Records from a data source
------------------------------

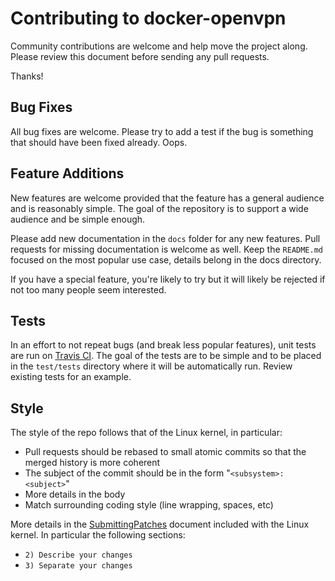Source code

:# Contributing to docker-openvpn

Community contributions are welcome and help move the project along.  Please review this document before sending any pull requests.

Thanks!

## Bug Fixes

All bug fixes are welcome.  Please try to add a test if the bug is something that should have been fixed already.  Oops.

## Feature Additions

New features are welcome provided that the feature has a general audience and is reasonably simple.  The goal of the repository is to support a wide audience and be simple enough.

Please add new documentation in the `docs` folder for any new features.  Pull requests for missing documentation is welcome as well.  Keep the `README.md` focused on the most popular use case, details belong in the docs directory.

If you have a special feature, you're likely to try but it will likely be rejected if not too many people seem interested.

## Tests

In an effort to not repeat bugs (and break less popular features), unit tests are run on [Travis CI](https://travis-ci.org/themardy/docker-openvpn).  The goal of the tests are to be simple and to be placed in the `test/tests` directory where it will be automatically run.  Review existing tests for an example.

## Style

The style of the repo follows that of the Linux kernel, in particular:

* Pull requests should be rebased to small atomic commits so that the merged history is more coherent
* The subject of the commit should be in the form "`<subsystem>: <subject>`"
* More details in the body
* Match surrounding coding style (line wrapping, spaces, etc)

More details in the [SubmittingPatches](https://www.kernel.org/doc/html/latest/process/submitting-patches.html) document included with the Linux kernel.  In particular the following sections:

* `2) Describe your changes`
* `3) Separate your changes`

------------------------------

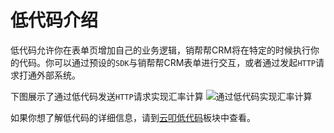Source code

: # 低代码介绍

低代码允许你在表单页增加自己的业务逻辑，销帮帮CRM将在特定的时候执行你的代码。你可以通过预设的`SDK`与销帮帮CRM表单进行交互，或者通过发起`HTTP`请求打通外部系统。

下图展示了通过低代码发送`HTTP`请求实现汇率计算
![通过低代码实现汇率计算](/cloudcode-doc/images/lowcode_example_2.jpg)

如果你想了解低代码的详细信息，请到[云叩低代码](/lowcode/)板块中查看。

------------------------------

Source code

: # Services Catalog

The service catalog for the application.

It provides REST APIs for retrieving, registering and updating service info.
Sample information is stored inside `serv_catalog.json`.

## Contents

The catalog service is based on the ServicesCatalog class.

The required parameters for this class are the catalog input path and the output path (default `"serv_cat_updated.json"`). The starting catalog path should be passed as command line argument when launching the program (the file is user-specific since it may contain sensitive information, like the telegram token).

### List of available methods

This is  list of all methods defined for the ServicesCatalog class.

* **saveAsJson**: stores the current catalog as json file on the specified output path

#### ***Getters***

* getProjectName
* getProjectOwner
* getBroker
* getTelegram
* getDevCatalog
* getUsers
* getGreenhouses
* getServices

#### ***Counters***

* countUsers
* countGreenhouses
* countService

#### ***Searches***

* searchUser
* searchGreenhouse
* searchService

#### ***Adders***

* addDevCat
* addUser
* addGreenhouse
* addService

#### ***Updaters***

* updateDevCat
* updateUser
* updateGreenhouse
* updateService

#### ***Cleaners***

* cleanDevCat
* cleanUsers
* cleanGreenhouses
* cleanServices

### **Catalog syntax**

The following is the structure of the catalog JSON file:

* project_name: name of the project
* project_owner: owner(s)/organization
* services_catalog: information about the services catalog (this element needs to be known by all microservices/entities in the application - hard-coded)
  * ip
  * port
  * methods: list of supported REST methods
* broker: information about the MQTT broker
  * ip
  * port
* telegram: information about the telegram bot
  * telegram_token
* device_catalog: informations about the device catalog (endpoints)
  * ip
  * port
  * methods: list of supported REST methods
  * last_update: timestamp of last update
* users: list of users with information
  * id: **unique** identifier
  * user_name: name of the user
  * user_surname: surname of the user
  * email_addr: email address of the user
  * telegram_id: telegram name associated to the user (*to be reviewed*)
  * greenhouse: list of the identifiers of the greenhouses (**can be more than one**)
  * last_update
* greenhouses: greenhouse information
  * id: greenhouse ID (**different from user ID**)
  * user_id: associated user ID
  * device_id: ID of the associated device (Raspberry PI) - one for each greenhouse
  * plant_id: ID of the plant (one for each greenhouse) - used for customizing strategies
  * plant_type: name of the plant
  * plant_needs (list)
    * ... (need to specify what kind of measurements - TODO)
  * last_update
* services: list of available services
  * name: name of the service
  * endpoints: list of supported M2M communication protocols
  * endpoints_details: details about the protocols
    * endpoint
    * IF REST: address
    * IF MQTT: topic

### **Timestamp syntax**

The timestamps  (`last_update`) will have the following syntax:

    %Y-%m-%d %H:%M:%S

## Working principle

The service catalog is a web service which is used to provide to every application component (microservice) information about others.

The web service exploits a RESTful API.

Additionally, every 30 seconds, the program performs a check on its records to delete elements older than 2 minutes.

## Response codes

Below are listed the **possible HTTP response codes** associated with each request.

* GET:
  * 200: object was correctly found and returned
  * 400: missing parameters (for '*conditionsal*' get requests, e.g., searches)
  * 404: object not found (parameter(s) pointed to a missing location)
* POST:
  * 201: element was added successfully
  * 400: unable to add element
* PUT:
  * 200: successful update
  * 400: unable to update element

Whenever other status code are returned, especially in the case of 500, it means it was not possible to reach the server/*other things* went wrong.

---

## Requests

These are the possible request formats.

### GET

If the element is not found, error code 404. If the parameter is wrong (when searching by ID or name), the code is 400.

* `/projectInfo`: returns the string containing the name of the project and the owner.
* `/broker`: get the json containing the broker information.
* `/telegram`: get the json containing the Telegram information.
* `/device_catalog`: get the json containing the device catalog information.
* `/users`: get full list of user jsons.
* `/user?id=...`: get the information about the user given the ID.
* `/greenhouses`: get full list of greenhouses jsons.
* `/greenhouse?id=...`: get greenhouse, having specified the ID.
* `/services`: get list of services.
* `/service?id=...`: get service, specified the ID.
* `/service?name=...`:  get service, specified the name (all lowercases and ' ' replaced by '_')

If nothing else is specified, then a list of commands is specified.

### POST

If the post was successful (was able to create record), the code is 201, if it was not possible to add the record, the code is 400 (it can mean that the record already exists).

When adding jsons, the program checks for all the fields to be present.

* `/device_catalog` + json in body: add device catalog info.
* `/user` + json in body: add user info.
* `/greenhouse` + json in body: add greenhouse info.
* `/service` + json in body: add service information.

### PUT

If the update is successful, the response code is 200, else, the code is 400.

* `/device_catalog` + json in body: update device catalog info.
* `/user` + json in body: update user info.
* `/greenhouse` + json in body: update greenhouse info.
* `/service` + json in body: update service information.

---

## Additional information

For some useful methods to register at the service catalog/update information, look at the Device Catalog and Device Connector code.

------------------------------

• **What the task asks**: Look above for the line containing "users with information". Output from there through the line containing "of the service", exactly and inclusively.

• **Output below**:
* users: list of users with information
  * id: **unique** identifier
  * user_name: name of the user
  * user_surname: surname of the user
  * email_addr: email address of the user
  * telegram_id: telegram name associated to the user (*to be reviewed*)
  * greenhouse: list of the identifiers of the greenhouses (**can be more than one**)
  * last_update
* greenhouses: greenhouse information
  * id: greenhouse ID (**different from user ID**)
  * user_id: associated user ID
  * device_id: ID of the associated device (Raspberry PI) - one for each greenhouse
  * plant_id: ID of the plant (one for each greenhouse) - used for customizing strategies
  * plant_type: name of the plant
  * plant_needs (list)
    * ... (need to specify what kind of measurements - TODO)
  * last_update
* services: list of available services
  * name: name of the service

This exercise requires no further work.